While studying energy conservation on Morin I found this explanation about the work-energy theorem for a system.
The work–energy theorem stated before is relevant to one particle. What if we are dealing with the work done on a system that is composed of various parts? The general work–energy theorem states that the work done on a system by external forces equals the change in energy of the system. This energy may come in the form of (1) overall kinetic energy, (2) internal potential energy, or (3) internal kinetic energy (heat falls into this category, because it’s simply the random motion of molecules). So we can write the general work–energy theorem as $$W_\textrm{external} = \Delta K +\Delta V +\Delta K_\textrm{internal}.$$ For a point particle, there is no internal structure, so we have only the first of the three terms on the right-hand side.
Using Koenig theorem $$\Delta K_\textrm{system}=\Delta K +\Delta K_\textrm{internal}$$ so we have
$$W_\textrm{external} = \Delta K_\textrm{system} +\Delta V$$
Nevertheless, considering a system of $n$ material points the following holds.

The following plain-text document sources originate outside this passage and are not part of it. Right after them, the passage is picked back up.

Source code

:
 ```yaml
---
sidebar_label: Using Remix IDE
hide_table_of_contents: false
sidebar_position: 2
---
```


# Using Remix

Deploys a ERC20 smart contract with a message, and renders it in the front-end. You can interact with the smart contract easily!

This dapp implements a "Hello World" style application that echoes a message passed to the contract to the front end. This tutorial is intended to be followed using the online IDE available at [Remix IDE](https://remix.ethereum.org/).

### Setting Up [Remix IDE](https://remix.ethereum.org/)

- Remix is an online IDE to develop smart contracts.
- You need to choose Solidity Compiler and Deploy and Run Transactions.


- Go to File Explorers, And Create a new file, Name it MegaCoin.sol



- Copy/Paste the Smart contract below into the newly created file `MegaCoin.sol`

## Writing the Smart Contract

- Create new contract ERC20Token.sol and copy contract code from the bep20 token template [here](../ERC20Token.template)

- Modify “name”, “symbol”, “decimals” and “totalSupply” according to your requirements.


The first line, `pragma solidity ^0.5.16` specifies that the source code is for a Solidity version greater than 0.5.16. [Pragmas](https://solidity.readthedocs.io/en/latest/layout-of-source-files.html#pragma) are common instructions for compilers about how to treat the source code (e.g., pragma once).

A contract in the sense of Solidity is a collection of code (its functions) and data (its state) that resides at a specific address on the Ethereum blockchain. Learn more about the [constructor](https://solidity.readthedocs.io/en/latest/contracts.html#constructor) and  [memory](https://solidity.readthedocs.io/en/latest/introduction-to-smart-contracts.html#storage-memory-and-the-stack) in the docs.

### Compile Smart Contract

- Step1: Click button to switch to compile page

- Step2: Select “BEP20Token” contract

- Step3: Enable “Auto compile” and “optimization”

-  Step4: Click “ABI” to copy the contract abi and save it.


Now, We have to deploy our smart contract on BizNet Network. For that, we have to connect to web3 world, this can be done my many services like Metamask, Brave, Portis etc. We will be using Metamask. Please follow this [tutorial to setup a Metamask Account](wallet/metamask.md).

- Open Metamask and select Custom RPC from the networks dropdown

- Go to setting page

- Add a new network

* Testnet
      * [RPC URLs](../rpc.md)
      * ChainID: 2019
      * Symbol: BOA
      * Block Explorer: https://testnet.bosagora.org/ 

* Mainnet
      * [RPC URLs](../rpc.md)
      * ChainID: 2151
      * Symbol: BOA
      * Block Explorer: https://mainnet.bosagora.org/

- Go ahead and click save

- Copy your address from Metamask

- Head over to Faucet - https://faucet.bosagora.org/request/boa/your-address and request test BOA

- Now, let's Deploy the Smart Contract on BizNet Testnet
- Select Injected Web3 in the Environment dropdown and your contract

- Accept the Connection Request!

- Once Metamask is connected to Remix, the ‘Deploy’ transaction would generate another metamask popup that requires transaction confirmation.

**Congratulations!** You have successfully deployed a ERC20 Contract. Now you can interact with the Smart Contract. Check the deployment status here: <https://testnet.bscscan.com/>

$$\sum W=\Delta K_\textrm{system}$$
But here $$\sum W=\sum W_{i}=\sum \left(W_{i}^{(\textrm{ext})}+W_{i}^{(\textrm{int})}\right)$$ : the amount of work considered is the sum of the work done on each point (both from external and internal forces).
And in general we do not have that $\sum W_{i}^{(\textrm{int})}=0$.
Counterexample: two masses attracting each other gravitationally.
I'm confused about this, is one of these two in contrast with the other?